Key Responsibilities
- Manage and maintain production environments ensuring high availability and reliability.
- Perform system monitoring, performance tuning, and capacity planning.
- Analyze and debug production issues by leveraging Airflow logs, Spark UI, and Hive query performance metrics.
- Build and maintain dashboards and alerts in Grafana and Kibana for proactive monitoring and issue detection.
- Monitor and troubleshoot OCP (OpenShift Container Platform) clusters and associated components.
- Write and optimize SQL queries to analyze and troubleshoot data issues.
- Collaborate with development, data engineering, and operations teams to ensure system reliability and scalability.
- Participate in on-call rotations and incident management processes.
- Automate routine operational tasks using scripting (Shell, Python, etc.).
- Ensure adherence to best practices in observability, monitoring, and incident response.
Required Skills & Experience
- 4–6 years of experience as an SRE, DevOps Engineer, or similar role.
- Strong expertise in Linux system
- Solid understanding of SQL with the ability to write and optimize queries.
- Good working knowledge of Hive and Spark; ability to use Spark UI for debugging performance issues.
- Hands-on experience in monitoring and analyzing logs using Kibana and Grafana.
- Experience in Airflow log analysis and DAG issue resolution.
- Familiarity with OCP (OpenShift) or other Kubernetes-based platforms for cluster monitoring.
- Strong analytical, debugging, and problem-solving skills.

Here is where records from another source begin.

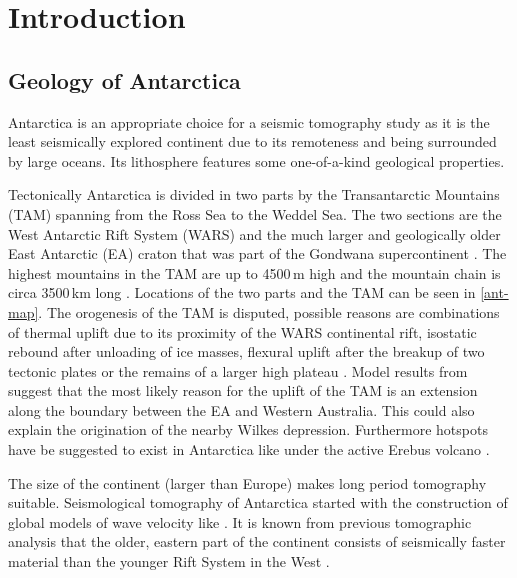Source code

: 

\chapter{Introduction}

\section{Geology of Antarctica}
Antarctica is an appropriate choice for a seismic tomography study as it is the least seismically explored continent 
due to its remoteness and being surrounded by large oceans. 
Its lithosphere features some one-of-a-kind geological properties. 

Tectonically Antarctica is divided in two parts by the Transantarctic Mountains (TAM) spanning from the Ross Sea to the Weddel Sea.
The two sections are the West Antarctic Rift System (WARS) and the much larger and geologically older East Antarctic (EA) craton that 
was part of the Gondwana supercontinent \citep{Gupta2009}. 
The highest mountains in the TAM are up to 4500$\,$m high and the mountain chain is circa 3500$\,$km long \citep{Morelli2004}.
Locations of the two parts and the TAM can be seen in \autoref{ant-map}.
The orogenesis %
of the TAM is disputed, possible reasons are combinations of thermal uplift due to its proximity of the WARS continental rift, 
isostatic rebound after unloading of ice masses, flexural uplift after the breakup of two tectonic plates or 
the remains of a larger high plateau \citep{VanWijk2008}.
Model results from \citealp{VanWijk2008} suggest that the most likely reason for the uplift of the TAM is an extension along the 
boundary between the EA and Western Australia. This could also explain the origination of the nearby Wilkes depression.
Furthermore hotspots have be suggested to exist in Antarctica like under the active Erebus volcano \citep{Gupta2009}.

The size of the continent (larger than Europe) makes long period tomography suitable.  
Seismological tomography of Antarctica started with the construction of global models of wave velocity like \citealp{Woodhouse1984}.
It is known from previous tomographic analysis that the older, eastern part of the continent consists of seismically faster material than 
the younger Rift System in the West \citep{Morelli2004}.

- Scripting skills in Shell or Python for automation.
- Understanding of CI/CD and deployment best practices is a plus.
- good working knowledge with querying tools like Jupyterhub,metabase
Preferred Qualifications
- Experience with cloud platforms (AWS, GCP, or Azure).
- Knowledge of Prometheus, Elastic Stack, or similar observability tools.
- Exposure to incident management and postmortem analysis.
- Familiarity with big data pipelines and distributed systems.